ASSIGNMENT -
All lines up to and including the one that contains "비밀 값으로 관리합니다." are to be transcribed exactly, starting from the first line of the records.

DATA LISTING -

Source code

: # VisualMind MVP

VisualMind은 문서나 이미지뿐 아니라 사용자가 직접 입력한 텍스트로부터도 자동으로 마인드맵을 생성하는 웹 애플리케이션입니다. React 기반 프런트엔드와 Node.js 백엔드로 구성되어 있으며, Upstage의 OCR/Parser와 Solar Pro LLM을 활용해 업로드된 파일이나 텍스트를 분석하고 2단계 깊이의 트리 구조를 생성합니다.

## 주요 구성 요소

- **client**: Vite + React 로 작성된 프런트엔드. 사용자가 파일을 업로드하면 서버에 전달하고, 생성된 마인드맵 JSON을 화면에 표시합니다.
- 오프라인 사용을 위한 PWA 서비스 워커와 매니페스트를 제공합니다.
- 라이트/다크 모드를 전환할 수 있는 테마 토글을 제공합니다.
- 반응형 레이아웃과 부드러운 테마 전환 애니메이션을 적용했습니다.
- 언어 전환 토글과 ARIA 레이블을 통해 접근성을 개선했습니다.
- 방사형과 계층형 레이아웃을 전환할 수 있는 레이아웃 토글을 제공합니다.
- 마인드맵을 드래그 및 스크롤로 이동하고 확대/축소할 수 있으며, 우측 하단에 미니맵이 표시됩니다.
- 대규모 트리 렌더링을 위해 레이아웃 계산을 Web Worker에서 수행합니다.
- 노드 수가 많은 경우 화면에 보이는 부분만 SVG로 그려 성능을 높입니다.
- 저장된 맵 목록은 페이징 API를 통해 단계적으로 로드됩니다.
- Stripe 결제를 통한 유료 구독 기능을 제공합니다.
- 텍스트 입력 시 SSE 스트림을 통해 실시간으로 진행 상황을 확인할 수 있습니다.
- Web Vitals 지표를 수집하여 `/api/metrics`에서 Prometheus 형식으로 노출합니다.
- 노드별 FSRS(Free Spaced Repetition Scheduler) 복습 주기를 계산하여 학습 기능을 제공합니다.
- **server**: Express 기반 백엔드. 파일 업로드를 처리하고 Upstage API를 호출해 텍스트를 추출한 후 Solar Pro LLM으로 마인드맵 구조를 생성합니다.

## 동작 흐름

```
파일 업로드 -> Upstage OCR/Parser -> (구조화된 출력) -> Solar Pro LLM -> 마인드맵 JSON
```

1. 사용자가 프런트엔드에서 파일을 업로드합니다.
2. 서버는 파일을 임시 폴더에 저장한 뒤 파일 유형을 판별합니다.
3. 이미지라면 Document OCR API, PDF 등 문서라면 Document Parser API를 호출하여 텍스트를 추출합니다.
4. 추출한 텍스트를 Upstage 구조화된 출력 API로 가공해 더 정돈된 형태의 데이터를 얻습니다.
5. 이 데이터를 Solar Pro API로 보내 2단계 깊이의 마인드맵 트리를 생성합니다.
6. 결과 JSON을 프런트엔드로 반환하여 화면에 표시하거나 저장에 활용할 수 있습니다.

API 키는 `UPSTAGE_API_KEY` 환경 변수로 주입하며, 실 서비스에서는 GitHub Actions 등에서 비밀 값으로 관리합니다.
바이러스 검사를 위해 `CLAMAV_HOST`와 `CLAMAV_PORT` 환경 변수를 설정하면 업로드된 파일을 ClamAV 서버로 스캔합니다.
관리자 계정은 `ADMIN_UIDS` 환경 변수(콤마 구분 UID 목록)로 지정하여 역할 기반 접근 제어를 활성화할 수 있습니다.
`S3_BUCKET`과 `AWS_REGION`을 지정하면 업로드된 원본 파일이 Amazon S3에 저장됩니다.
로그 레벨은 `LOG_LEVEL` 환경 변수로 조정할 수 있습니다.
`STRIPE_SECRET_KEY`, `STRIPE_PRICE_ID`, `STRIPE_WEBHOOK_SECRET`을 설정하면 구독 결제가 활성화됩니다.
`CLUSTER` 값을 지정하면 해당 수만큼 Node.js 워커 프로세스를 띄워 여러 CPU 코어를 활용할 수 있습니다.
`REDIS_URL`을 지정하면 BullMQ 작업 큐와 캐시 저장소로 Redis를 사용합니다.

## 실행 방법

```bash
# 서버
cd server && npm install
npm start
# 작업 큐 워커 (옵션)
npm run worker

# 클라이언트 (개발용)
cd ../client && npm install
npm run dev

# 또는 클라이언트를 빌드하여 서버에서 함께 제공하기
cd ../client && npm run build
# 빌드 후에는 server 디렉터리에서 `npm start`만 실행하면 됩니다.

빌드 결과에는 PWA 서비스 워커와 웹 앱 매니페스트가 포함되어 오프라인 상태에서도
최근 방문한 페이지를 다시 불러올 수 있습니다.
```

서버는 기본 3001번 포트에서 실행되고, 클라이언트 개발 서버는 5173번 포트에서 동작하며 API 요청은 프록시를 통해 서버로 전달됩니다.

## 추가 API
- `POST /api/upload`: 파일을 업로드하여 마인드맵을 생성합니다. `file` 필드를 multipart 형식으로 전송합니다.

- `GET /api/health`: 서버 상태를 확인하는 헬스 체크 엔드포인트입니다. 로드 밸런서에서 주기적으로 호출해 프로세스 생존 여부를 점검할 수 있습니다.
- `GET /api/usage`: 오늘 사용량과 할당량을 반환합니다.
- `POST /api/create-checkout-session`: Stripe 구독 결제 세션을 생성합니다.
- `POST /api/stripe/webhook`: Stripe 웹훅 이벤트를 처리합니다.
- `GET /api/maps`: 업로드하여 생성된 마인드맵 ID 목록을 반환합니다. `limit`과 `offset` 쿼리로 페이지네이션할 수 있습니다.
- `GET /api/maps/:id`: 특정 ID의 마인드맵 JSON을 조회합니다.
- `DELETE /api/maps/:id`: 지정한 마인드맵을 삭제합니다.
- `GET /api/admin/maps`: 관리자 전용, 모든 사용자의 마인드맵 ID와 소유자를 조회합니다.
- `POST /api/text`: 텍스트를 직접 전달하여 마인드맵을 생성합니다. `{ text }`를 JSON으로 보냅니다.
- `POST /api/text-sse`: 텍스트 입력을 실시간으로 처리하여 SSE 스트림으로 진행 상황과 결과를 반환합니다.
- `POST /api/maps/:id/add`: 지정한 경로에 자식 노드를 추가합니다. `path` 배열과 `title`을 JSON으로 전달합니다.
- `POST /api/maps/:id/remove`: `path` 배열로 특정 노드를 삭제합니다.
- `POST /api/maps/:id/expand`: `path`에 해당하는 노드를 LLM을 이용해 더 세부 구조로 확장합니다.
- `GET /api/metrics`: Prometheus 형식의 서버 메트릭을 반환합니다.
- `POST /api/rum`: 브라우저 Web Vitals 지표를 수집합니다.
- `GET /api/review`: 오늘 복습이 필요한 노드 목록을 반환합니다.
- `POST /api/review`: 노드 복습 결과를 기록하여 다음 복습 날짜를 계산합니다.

EXERCISE RESULT -
Source code

: # VisualMind MVP

VisualMind은 문서나 이미지뿐 아니라 사용자가 직접 입력한 텍스트로부터도 자동으로 마인드맵을 생성하는 웹 애플리케이션입니다. React 기반 프런트엔드와 Node.js 백엔드로 구성되어 있으며, Upstage의 OCR/Parser와 Solar Pro LLM을 활용해 업로드된 파일이나 텍스트를 분석하고 2단계 깊이의 트리 구조를 생성합니다.

## 주요 구성 요소

- **client**: Vite + React 로 작성된 프런트엔드. 사용자가 파일을 업로드하면 서버에 전달하고, 생성된 마인드맵 JSON을 화면에 표시합니다.
- 오프라인 사용을 위한 PWA 서비스 워커와 매니페스트를 제공합니다.
- 라이트/다크 모드를 전환할 수 있는 테마 토글을 제공합니다.
- 반응형 레이아웃과 부드러운 테마 전환 애니메이션을 적용했습니다.
- 언어 전환 토글과 ARIA 레이블을 통해 접근성을 개선했습니다.
- 방사형과 계층형 레이아웃을 전환할 수 있는 레이아웃 토글을 제공합니다.
- 마인드맵을 드래그 및 스크롤로 이동하고 확대/축소할 수 있으며, 우측 하단에 미니맵이 표시됩니다.
- 대규모 트리 렌더링을 위해 레이아웃 계산을 Web Worker에서 수행합니다.
- 노드 수가 많은 경우 화면에 보이는 부분만 SVG로 그려 성능을 높입니다.
- 저장된 맵 목록은 페이징 API를 통해 단계적으로 로드됩니다.
- Stripe 결제를 통한 유료 구독 기능을 제공합니다.
- 텍스트 입력 시 SSE 스트림을 통해 실시간으로 진행 상황을 확인할 수 있습니다.
- Web Vitals 지표를 수집하여 `/api/metrics`에서 Prometheus 형식으로 노출합니다.
- 노드별 FSRS(Free Spaced Repetition Scheduler) 복습 주기를 계산하여 학습 기능을 제공합니다.
- **server**: Express 기반 백엔드. 파일 업로드를 처리하고 Upstage API를 호출해 텍스트를 추출한 후 Solar Pro LLM으로 마인드맵 구조를 생성합니다.

## 동작 흐름

```
파일 업로드 -> Upstage OCR/Parser -> (구조화된 출력) -> Solar Pro LLM -> 마인드맵 JSON
```

1. 사용자가 프런트엔드에서 파일을 업로드합니다.
2. 서버는 파일을 임시 폴더에 저장한 뒤 파일 유형을 판별합니다.
3. 이미지라면 Document OCR API, PDF 등 문서라면 Document Parser API를 호출하여 텍스트를 추출합니다.
4. 추출한 텍스트를 Upstage 구조화된 출력 API로 가공해 더 정돈된 형태의 데이터를 얻습니다.
5. 이 데이터를 Solar Pro API로 보내 2단계 깊이의 마인드맵 트리를 생성합니다.
6. 결과 JSON을 프런트엔드로 반환하여 화면에 표시하거나 저장에 활용할 수 있습니다.

API 키는 `UPSTAGE_API_KEY` 환경 변수로 주입하며, 실 서비스에서는 GitHub Actions 등에서 비밀 값으로 관리합니다.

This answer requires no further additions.